Horse trailer major ouch

I have a couple blog posts to catch up on. The first is how I put my horse trailer in the hospital, and on life support. Still not sure if it will make it or not.

Getting ready for our big trip out to CA, it was time for a couple new tires. I had cleaned it out in the horse compartment, complete with a good blast from the garden hose.  I was happy at how much easier it was to clean the corners since I had replaced the rubber mat on the wall behind the horses. Headed to the tire shop, and got the two tires I needed, and then headed home.  When we moved here, our road was gravel almost the whole way to town. Slowly they have paved sections, but it is still a country road.  At one spot, there is a large tin horn drain that goes under the road. The road narrows at that point, and the edges go from a nice shoulder, to a straight down drop off, or "hole" around 4' deep.

 Chugging along, just 2 miles from the house, and I realize I am too close to the edge, I try to get the rig moved over to the left, but too late. My trailer drops into this hole on the right side. A big jolt, I glance in the rearview to see tires flying, and for a moment I think I have actually flipped the trailer. I come to a stop, and am pretty shook up, and scared to go look at the damage. I am thinking "Well, there went my two new tires".  I go back, and could not see the condition of my tires, as they are gone.

 Including the wheels, and axle arms. I have managed to snap the axles at the arms clean off the trailer, which is now sitting on its frame on its right side.

 Called hubby, called US Rider to come tow it, and talk to a neighbor awhile who stopped to see if I needed help. He found my tires and wheels. One went in the brush to the right side of the road, the other went all the way over to the other side of the road. We retrieve them, and would you believe the tires are still in perfect condition?

  I unhook from the truck, run it home, and bring back my 1/2 ton, to follow the tow truck to the trailer place, so I can unload my "stuff" out of the tackroom.  My goodness I have a lot of stuff in there.

I carry insurance on the trailer and camper, actually listing them, with values. Somewhere I gave a value, which I found out was not enough to cover replacement of a trailer like this one. So first, be sure to talk to your insurance company, and make sure you are covered well. Many just depend on their trucks insurance, and hope that will cover what ever trailer is being towed behind it. Glad I actually had the trailer listed, as the insurance has been such a smooth process so far.  Next, because of the value listed, my trailer has been listed as totaled. (sigh) As unattractive as it is, I LOVE my trailer. I have spent a lot of time doing little things to make it work best for me. Adding hooks, rings etc. where I wanted them to secure and hang stuff, special plates added to attach Hi-Ties, bucket holders. It just works.
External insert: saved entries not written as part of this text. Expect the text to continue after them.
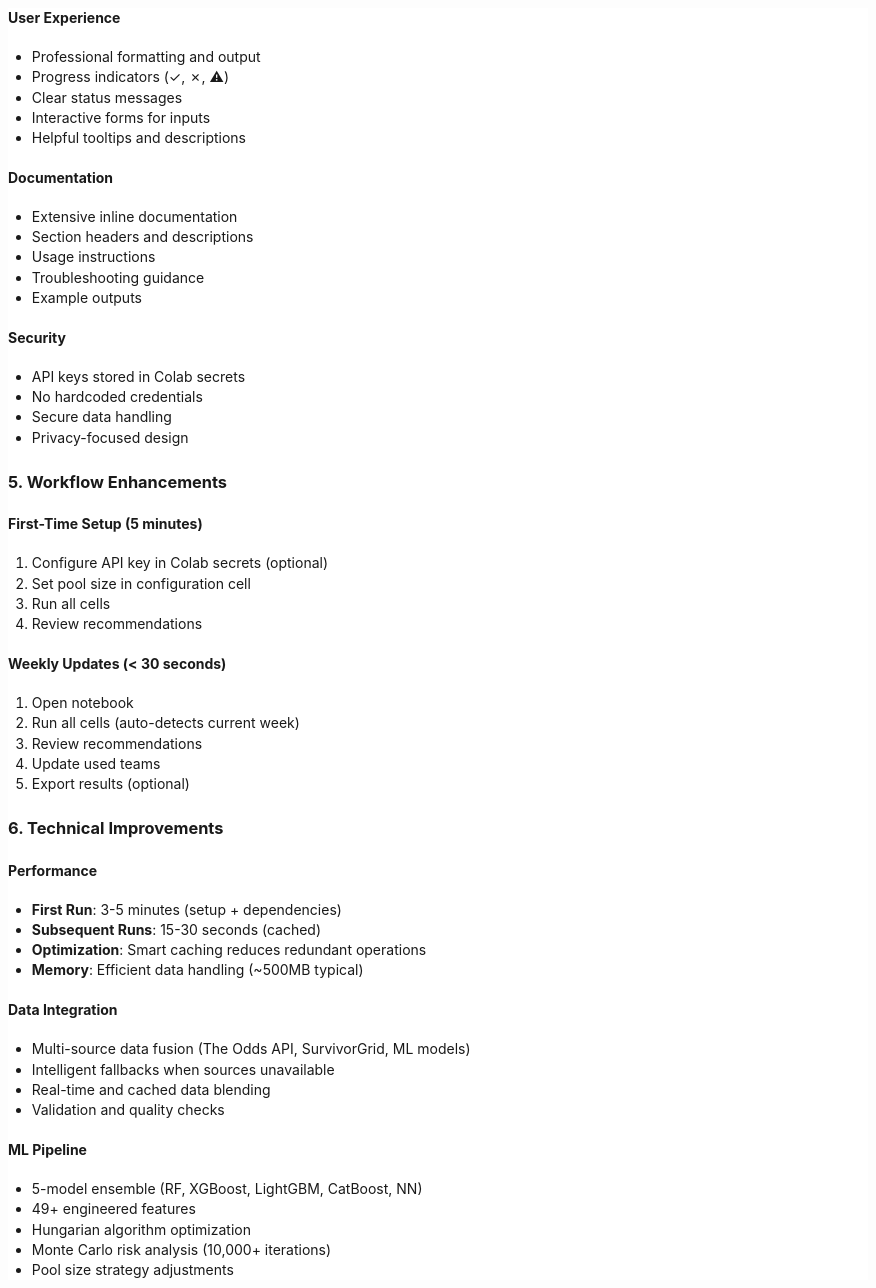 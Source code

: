 #### User Experience
- Professional formatting and output
- Progress indicators (✓, ✗, ⚠️)
- Clear status messages
- Interactive forms for inputs
- Helpful tooltips and descriptions

#### Documentation
- Extensive inline documentation
- Section headers and descriptions
- Usage instructions
- Troubleshooting guidance
- Example outputs

#### Security
- API keys stored in Colab secrets
- No hardcoded credentials
- Secure data handling
- Privacy-focused design

### 5. **Workflow Enhancements**

#### First-Time Setup (5 minutes)
1. Configure API key in Colab secrets (optional)
2. Set pool size in configuration cell
3. Run all cells
4. Review recommendations

#### Weekly Updates (< 30 seconds)
1. Open notebook
2. Run all cells (auto-detects current week)
3. Review recommendations
4. Update used teams
5. Export results (optional)

### 6. **Technical Improvements**

#### Performance
- **First Run**: 3-5 minutes (setup + dependencies)
- **Subsequent Runs**: 15-30 seconds (cached)
- **Optimization**: Smart caching reduces redundant operations
- **Memory**: Efficient data handling (~500MB typical)

#### Data Integration
- Multi-source data fusion (The Odds API, SurvivorGrid, ML models)
- Intelligent fallbacks when sources unavailable
- Real-time and cached data blending
- Validation and quality checks

#### ML Pipeline
- 5-model ensemble (RF, XGBoost, LightGBM, CatBoost, NN)
- 49+ engineered features
- Hungarian algorithm optimization
- Monte Carlo risk analysis (10,000+ iterations)
- Pool size strategy adjustments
But, I decide to start looking for another, while waiting for insurance to finish up.

 Boy howdy! Bumper pull trailers for 3 or 4 horses, that I'd actually put my horses in are expensive! Amazed at some of the prices on used trailers.  So, we are considering doing a buy back from insurance if the trailer shop thinks the trailer is structurally sound enough to put the money in to it. I'd still have some out of pocket expenses, but in the long run, might be the best way to go. Meanwhile, a friend has loaned us their bumper pull they do not use, to be able to keep conditioning for Tevis, haul to the vet if needed, and our farrier appointment. We will go to Tevis in my friends rig.

This is a tough trailer, and I keep thinking how bad it could have been had it not been as well built, or what could have been had I had a horse on board, or if the trucks tires slipped off in to the hole. I'm pretty sure the truck would have flipped on its side due to the depth and extream drop off of the hole.